▶ What this task involves
Only one stretch of the data is wanted: the line containing "perplexities; if, I", the line containing "distributive operator, typically", and every line between them, copied exactly.

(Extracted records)
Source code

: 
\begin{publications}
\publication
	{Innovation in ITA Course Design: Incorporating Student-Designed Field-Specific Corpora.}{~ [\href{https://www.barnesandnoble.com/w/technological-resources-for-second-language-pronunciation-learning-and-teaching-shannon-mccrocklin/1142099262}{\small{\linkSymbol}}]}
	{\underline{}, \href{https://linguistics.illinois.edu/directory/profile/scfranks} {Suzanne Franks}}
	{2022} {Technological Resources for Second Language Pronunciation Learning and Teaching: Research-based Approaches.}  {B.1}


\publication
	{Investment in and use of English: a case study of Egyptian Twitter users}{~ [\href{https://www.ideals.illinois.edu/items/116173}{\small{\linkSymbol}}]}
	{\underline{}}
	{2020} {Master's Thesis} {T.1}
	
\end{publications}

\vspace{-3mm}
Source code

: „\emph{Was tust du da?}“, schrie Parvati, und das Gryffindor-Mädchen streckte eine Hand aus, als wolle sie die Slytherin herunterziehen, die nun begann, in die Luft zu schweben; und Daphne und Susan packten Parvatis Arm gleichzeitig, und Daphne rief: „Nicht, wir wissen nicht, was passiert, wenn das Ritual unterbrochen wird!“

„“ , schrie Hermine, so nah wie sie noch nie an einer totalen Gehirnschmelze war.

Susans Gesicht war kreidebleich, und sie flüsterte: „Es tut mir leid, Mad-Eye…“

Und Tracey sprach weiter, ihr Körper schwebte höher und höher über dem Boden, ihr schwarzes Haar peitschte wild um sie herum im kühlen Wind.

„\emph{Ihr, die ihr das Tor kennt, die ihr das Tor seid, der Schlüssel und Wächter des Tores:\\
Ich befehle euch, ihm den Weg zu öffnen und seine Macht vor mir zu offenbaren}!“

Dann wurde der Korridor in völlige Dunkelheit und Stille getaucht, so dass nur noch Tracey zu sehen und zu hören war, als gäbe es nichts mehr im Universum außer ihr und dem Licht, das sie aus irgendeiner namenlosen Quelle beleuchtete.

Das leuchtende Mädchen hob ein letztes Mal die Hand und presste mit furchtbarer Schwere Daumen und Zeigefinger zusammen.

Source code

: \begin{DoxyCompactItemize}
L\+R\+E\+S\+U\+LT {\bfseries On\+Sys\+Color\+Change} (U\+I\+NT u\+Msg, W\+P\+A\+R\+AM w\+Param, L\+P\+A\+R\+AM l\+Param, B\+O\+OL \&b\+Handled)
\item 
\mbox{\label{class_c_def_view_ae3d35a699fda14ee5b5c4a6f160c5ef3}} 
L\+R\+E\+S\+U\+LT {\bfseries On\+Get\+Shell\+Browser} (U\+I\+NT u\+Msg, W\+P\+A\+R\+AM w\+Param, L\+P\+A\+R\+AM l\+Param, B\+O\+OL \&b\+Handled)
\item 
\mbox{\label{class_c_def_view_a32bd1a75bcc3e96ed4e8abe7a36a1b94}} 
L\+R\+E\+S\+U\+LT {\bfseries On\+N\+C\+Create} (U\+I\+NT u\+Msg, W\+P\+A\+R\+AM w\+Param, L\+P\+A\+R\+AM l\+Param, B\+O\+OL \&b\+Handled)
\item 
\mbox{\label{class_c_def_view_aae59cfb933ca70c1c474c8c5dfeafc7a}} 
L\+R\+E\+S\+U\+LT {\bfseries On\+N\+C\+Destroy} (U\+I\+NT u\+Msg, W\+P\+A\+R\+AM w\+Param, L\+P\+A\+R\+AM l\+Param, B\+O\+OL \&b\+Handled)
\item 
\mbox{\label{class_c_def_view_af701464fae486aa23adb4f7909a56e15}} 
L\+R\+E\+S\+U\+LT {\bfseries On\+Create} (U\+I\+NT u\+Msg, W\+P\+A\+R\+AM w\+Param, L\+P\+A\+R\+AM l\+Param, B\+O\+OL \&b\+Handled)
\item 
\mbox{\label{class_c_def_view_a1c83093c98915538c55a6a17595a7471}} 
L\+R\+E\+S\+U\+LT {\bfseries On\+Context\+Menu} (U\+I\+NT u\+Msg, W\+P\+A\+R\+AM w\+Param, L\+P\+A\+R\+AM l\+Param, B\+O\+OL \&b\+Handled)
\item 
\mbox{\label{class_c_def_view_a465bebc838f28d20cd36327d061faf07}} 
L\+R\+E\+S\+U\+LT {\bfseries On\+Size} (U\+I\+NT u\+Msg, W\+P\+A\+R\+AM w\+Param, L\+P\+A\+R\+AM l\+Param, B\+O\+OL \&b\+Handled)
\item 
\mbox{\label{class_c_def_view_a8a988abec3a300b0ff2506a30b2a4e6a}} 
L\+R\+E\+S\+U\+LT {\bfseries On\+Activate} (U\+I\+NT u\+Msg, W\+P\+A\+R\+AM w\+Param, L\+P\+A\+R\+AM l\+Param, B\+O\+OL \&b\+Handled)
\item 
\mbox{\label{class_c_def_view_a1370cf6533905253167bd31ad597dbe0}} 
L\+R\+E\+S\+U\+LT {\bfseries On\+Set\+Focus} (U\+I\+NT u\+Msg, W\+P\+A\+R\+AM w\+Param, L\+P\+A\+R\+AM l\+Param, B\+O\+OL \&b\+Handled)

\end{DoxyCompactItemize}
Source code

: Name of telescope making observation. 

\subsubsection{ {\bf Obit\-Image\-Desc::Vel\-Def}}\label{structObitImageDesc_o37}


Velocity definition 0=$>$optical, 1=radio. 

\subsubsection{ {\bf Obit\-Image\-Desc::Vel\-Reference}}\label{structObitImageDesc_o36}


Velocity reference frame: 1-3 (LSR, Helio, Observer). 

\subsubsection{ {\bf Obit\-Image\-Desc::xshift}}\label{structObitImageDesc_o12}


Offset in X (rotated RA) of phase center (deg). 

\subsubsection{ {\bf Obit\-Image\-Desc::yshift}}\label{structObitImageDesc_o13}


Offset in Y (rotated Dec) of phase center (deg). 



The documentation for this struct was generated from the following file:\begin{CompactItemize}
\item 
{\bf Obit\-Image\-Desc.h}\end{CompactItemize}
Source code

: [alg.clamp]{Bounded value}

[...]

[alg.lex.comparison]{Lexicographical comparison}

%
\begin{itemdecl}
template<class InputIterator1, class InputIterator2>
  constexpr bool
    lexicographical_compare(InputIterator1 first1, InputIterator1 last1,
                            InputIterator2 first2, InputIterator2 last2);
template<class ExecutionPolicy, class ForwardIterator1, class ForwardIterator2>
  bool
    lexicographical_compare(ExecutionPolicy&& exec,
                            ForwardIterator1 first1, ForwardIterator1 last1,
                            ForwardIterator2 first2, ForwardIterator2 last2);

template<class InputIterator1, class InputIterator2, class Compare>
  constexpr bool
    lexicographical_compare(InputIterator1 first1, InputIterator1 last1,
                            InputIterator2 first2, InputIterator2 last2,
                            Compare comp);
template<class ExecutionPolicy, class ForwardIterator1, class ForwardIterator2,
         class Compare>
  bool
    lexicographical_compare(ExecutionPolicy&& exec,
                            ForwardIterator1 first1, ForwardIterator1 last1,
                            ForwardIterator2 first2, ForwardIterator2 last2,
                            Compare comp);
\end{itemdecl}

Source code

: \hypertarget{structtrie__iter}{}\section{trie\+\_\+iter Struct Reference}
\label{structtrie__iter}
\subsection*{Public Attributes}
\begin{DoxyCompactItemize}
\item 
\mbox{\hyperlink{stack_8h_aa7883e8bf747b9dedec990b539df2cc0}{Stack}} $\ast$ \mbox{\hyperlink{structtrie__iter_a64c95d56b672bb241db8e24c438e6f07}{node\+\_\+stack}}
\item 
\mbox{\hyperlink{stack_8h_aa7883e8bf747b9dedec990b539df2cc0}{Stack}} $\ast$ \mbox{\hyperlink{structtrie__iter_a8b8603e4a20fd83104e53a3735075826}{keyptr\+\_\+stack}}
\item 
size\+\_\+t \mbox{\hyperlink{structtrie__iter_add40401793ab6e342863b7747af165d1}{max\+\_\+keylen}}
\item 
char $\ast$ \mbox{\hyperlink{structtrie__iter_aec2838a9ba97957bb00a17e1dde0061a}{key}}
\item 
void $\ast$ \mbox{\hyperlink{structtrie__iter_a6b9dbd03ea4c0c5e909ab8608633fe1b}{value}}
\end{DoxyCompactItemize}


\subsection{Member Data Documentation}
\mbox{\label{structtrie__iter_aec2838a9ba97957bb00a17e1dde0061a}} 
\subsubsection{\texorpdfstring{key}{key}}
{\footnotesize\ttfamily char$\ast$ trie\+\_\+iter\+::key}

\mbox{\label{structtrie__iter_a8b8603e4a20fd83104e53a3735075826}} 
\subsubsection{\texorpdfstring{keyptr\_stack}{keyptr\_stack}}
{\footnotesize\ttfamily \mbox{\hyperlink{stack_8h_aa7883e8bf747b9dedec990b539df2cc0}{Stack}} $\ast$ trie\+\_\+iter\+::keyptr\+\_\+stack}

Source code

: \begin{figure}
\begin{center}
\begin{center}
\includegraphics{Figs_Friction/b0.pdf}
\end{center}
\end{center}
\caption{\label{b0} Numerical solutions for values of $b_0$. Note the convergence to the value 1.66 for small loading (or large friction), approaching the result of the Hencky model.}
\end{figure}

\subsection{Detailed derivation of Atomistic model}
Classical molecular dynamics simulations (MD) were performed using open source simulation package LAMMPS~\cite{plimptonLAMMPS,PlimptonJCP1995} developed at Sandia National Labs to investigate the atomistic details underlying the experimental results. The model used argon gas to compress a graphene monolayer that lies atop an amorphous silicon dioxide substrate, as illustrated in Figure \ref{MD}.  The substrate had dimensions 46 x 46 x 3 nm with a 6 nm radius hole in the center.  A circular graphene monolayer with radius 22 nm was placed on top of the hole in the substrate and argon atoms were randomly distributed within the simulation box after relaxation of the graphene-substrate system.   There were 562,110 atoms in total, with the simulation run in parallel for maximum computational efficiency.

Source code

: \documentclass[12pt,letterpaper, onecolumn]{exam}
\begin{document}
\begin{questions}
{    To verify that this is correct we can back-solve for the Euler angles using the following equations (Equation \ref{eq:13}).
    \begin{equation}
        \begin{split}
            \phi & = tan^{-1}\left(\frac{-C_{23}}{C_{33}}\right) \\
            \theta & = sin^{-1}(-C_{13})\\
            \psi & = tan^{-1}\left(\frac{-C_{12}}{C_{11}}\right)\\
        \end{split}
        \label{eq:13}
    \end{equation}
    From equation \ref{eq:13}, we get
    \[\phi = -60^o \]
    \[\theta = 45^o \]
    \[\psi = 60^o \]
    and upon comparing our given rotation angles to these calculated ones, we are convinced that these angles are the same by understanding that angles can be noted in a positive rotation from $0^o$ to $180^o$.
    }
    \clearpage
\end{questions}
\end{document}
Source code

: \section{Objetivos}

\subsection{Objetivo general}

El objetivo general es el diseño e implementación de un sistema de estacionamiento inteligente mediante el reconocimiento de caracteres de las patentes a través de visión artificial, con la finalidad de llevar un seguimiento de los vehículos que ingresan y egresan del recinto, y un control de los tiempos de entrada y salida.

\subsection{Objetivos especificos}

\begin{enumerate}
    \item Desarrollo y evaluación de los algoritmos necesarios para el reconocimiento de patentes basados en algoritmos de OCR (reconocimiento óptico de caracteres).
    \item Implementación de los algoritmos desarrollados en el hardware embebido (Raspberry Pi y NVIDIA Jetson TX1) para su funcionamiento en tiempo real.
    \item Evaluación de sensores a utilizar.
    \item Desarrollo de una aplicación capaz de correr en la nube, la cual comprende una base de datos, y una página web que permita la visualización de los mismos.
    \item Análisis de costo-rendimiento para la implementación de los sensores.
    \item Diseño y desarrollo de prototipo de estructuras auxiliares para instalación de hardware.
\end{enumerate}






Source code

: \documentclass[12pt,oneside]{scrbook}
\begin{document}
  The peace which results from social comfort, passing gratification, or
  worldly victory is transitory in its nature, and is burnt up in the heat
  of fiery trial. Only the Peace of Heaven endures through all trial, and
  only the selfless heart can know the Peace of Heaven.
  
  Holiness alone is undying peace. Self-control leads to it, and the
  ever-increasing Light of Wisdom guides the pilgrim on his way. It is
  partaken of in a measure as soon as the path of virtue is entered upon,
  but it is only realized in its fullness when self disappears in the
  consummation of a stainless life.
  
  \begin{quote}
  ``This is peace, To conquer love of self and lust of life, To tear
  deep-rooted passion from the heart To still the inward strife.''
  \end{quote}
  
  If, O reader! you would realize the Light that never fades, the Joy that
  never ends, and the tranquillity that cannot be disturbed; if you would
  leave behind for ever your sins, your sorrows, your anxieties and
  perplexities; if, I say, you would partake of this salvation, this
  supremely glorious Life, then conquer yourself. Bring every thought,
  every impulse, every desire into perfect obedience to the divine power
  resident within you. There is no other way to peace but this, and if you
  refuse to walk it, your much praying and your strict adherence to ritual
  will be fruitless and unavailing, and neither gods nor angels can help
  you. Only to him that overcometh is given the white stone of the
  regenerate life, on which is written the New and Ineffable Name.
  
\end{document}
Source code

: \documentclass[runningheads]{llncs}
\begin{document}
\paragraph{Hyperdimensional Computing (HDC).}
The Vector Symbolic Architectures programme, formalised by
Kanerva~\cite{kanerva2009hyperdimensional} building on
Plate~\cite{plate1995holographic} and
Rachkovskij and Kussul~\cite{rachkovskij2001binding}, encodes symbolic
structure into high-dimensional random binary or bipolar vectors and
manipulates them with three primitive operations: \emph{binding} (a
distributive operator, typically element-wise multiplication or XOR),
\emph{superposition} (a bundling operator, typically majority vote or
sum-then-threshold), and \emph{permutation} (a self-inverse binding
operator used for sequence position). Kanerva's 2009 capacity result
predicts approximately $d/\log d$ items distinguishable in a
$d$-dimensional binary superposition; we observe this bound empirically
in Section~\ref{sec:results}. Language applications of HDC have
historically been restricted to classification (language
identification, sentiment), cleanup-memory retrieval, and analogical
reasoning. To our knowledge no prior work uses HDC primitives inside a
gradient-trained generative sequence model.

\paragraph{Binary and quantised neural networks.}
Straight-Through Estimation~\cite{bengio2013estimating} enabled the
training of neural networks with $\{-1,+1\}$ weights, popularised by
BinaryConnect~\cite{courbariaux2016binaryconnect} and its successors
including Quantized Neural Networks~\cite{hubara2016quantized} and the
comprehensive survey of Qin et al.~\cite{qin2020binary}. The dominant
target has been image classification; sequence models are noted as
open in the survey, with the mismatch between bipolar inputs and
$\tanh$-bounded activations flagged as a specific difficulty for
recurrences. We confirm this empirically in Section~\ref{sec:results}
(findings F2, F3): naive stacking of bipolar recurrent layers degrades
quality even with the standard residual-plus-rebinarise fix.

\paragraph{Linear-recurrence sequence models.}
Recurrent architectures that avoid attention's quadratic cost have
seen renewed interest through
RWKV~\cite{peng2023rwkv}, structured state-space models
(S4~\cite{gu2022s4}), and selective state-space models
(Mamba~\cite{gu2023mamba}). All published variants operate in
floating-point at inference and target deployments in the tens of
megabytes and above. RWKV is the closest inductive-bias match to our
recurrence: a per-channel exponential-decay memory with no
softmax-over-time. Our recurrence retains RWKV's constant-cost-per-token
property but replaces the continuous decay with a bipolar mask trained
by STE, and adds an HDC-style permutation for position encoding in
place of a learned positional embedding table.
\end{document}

▶ Answer to the problem
  perplexities; if, I say, you would partake of this salvation, this
  supremely glorious Life, then conquer yourself. Bring every thought,
  every impulse, every desire into perfect obedience to the divine power
  resident within you. There is no other way to peace but this, and if you
  refuse to walk it, your much praying and your strict adherence to ritual
  will be fruitless and unavailing, and neither gods nor angels can help
  you. Only to him that overcometh is given the white stone of the
  regenerate life, on which is written the New and Ineffable Name.
  
\end{document}
Source code

: \documentclass[runningheads]{llncs}
\begin{document}
\paragraph{Hyperdimensional Computing (HDC).}
The Vector Symbolic Architectures programme, formalised by
Kanerva~\cite{kanerva2009hyperdimensional} building on
Plate~\cite{plate1995holographic} and
Rachkovskij and Kussul~\cite{rachkovskij2001binding}, encodes symbolic
structure into high-dimensional random binary or bipolar vectors and
manipulates them with three primitive operations: \emph{binding} (a
distributive operator, typically element-wise multiplication or XOR),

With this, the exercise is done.